• **Exercise**
In the data that follows, every line containing the word "this" should be returned.

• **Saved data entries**
┌──

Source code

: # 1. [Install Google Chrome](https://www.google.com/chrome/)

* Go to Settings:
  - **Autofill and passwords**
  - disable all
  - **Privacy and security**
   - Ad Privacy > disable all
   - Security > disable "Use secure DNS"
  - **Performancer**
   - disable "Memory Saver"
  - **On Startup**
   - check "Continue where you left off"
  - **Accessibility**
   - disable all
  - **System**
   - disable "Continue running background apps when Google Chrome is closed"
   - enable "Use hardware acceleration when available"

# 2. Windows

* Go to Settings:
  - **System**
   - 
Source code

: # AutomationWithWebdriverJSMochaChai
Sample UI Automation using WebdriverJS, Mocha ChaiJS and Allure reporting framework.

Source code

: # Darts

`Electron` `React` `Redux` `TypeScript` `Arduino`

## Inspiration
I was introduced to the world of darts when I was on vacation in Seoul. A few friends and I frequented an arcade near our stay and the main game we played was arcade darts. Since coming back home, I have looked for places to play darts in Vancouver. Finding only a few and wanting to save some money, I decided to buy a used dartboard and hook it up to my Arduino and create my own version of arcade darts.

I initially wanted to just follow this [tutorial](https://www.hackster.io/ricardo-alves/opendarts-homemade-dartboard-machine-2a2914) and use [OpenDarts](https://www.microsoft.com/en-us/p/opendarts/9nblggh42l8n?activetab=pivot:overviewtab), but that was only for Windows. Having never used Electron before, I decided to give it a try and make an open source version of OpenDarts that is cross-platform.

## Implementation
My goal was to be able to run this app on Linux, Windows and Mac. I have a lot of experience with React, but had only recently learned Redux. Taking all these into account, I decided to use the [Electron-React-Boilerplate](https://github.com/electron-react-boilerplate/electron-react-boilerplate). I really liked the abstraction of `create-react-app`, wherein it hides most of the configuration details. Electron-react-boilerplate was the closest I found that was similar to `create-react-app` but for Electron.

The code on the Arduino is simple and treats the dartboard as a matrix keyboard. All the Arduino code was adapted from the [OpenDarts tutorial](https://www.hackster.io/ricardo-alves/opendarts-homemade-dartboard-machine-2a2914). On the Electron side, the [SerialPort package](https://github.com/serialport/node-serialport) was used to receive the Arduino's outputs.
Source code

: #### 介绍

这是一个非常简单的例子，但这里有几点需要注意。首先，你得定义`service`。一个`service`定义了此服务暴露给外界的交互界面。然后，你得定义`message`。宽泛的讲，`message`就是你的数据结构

└──

• **Exercise result**
I initially wanted to just follow this [tutorial](https://www.hackster.io/ricardo-alves/opendarts-homemade-dartboard-machine-2a2914) and use [OpenDarts](https://www.microsoft.com/en-us/p/opendarts/9nblggh42l8n?activetab=pivot:overviewtab), but that was only for Windows. Having never used Electron before, I decided to give it a try and make an open source version of OpenDarts that is cross-platform.
My goal was to be able to run this app on Linux, Windows and Mac. I have a lot of experience with React, but had only recently learned Redux. Taking all these into account, I decided to use the [Electron-React-Boilerplate](https://github.com/electron-react-boilerplate/electron-react-boilerplate). I really liked the abstraction of `create-react-app`, wherein it hides most of the configuration details. Electron-react-boilerplate was the closest I found that was similar to `create-react-app` but for Electron.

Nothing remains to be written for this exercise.